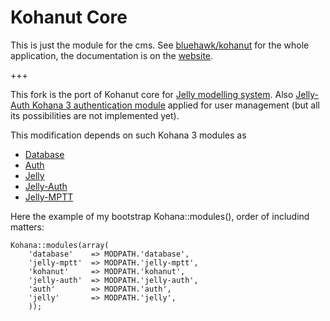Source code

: # Kohanut Core

This is just the module for the cms.  See [bluehawk/kohanut](http://github.com/bluehawk/kohanut) for the whole application, the documentation is on the [website](http://kohanut.com).

+++

This fork is the port of Kohanut core for [Jelly modelling system](http://github.com/jonathangeiger/kohana-jelly). Also [Jelly-Auth Kohana 3 authentication module](http://github.com/raeldc/jelly-auth) applied for user management (but all its possibilities are not implemented yet). 

This modification depends on such Kohana 3 modules as
 +   [Database](http://github.com/kohana/database)
 +   [Auth](http://github.com/kohana/auth)
 +   [Jelly](http://github.com/jonathangeiger/kohana-jelly)
 +   [Jelly-Auth](http://github.com/raeldc/jelly-auth)
 +   [Jelly-MPTT](http://github.com/AlexKupreev/jelly-mptt)

Here the example of my bootstrap Kohana::modules(), order of includind matters:

    Kohana::modules(array(
	    'database'    => MODPATH.'database',
        'jelly-mptt'  => MODPATH.'jelly-mptt',
        'kohanut'     => MODPATH.'kohanut', 
        'jelly-auth'  => MODPATH.'jelly-auth', 
        'auth'        => MODPATH.'auth',
	    'jelly'       => MODPATH.'jelly',
        ));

□ □ □ □ □

> [Exercise brief]:
Find the lines above that include the string "raeldc" and copy them.

> [Response to the task]:
This fork is the port of Kohanut core for [Jelly modelling system](http://github.com/jonathangeiger/kohana-jelly). Also [Jelly-Auth Kohana 3 authentication module](http://github.com/raeldc/jelly-auth) applied for user management (but all its possibilities are not implemented yet). 
 +   [Jelly-Auth](http://github.com/raeldc/jelly-auth)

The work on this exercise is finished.